Saved data entries:

◇ ◇ ◇ ◇ ◇

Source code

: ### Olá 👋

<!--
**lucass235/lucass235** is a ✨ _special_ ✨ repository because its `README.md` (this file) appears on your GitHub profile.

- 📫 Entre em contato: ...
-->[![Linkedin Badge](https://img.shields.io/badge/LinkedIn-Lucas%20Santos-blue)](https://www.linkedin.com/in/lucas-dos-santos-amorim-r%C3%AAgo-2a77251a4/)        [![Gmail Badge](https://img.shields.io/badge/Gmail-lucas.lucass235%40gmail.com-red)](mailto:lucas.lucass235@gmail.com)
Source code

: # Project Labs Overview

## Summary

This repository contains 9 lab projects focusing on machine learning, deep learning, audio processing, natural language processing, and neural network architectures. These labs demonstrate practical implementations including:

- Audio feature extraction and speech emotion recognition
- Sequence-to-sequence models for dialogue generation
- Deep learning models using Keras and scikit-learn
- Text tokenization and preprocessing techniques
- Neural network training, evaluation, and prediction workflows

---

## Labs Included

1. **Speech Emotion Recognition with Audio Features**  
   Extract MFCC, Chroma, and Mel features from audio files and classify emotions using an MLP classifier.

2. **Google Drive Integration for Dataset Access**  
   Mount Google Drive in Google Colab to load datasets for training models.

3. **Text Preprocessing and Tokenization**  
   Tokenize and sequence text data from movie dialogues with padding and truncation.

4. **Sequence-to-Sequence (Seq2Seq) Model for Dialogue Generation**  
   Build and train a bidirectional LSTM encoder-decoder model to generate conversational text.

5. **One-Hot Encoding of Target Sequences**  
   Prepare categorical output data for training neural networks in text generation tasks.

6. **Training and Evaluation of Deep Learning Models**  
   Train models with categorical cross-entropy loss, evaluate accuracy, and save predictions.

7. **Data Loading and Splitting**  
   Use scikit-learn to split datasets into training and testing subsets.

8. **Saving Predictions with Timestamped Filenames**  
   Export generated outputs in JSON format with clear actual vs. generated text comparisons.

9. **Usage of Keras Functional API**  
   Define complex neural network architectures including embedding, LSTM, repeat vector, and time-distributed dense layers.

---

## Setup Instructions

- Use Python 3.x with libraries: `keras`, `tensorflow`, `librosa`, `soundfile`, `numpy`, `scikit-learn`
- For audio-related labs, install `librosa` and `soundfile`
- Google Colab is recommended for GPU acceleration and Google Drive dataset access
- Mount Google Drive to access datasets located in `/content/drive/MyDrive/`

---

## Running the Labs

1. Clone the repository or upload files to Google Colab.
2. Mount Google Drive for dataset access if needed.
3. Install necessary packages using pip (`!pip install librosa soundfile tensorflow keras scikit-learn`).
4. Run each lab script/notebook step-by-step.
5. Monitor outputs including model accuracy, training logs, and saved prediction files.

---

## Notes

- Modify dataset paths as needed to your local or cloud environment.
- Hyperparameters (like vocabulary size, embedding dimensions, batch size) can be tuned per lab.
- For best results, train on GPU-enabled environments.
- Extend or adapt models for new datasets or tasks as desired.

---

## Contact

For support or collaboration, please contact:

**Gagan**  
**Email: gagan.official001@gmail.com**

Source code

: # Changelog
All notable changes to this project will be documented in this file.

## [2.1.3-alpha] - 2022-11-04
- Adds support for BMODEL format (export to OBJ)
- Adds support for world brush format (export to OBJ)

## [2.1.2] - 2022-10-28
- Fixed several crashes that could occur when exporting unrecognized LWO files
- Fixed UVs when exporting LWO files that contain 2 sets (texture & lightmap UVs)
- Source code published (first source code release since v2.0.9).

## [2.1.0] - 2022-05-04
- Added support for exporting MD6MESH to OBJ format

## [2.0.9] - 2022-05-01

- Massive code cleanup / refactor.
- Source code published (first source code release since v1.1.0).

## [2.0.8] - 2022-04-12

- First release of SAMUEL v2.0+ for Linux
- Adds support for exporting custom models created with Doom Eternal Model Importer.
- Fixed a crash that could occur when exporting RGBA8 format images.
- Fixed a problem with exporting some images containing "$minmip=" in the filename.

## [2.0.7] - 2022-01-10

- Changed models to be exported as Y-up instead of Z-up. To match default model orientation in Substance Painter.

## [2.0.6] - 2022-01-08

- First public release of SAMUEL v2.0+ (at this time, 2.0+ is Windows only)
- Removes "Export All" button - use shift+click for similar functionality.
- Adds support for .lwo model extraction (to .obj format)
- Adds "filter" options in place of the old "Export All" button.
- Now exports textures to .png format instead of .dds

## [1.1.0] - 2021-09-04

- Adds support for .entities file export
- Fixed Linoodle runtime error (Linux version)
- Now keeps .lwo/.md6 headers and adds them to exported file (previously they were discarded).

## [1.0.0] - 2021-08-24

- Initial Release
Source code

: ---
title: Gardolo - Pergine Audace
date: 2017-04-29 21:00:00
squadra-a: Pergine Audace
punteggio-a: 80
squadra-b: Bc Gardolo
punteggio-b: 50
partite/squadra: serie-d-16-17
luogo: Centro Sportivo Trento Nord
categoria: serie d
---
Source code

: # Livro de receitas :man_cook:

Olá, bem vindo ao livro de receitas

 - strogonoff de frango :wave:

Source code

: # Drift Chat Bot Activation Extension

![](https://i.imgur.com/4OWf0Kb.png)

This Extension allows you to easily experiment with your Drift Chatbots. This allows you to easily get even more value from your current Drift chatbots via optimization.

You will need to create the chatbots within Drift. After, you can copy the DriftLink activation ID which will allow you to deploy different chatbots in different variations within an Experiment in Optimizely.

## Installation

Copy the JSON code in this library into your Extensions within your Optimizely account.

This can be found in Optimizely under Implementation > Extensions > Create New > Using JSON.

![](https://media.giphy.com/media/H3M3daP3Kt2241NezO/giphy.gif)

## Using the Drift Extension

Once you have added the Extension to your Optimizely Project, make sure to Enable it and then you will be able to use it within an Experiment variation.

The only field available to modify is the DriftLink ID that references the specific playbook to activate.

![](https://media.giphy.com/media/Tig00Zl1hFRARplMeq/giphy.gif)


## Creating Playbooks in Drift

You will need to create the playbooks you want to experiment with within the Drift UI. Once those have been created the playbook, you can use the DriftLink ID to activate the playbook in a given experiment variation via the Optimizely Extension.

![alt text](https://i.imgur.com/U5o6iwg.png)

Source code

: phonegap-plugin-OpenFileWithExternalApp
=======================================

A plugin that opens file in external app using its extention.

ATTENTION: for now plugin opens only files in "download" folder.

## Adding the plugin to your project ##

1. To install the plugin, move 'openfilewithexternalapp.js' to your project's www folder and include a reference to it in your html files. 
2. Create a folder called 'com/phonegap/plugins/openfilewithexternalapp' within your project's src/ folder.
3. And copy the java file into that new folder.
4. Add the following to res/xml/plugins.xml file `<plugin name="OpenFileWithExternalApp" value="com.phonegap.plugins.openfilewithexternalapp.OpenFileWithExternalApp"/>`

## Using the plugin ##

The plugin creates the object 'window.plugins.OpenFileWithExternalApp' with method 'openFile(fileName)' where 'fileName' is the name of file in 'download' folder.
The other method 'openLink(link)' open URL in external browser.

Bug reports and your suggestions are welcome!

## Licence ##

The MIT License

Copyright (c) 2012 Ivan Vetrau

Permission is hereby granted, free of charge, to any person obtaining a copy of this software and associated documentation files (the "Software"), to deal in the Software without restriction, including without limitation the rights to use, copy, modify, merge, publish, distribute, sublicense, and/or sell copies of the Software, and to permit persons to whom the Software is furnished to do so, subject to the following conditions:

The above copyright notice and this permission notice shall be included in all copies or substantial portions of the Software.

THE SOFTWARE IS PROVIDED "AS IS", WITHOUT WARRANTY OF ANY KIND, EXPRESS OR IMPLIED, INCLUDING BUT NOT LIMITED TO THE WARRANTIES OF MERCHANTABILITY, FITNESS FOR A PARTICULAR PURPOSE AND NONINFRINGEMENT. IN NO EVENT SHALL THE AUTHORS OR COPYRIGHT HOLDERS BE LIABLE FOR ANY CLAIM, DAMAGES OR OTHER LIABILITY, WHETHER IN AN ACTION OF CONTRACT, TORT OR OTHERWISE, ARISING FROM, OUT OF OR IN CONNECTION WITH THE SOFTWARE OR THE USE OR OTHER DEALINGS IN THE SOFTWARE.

◇ ◇ ◇ ◇ ◇

**What the task requires:** From the line holding "## Running the Labs" to the line holding "- Massive code cleanup / refactor.", inclusive, restate each line above exactly as written.

**Result for this task:**
## Running the Labs

1. Clone the repository or upload files to Google Colab.
2. Mount Google Drive for dataset access if needed.
3. Install necessary packages using pip (`!pip install librosa soundfile tensorflow keras scikit-learn`).
4. Run each lab script/notebook step-by-step.
5. Monitor outputs including model accuracy, training logs, and saved prediction files.

---

## Notes

- Modify dataset paths as needed to your local or cloud environment.
- Hyperparameters (like vocabulary size, embedding dimensions, batch size) can be tuned per lab.
- For best results, train on GPU-enabled environments.
- Extend or adapt models for new datasets or tasks as desired.

---

## Contact

For support or collaboration, please contact:

**Gagan**  
**Email: gagan.official001@gmail.com**

Source code

: # Changelog
All notable changes to this project will be documented in this file.

## [2.1.3-alpha] - 2022-11-04
- Adds support for BMODEL format (export to OBJ)
- Adds support for world brush format (export to OBJ)

## [2.1.2] - 2022-10-28
- Fixed several crashes that could occur when exporting unrecognized LWO files
- Fixed UVs when exporting LWO files that contain 2 sets (texture & lightmap UVs)
- Source code published (first source code release since v2.0.9).

## [2.1.0] - 2022-05-04
- Added support for exporting MD6MESH to OBJ format

## [2.0.9] - 2022-05-01

- Massive code cleanup / refactor.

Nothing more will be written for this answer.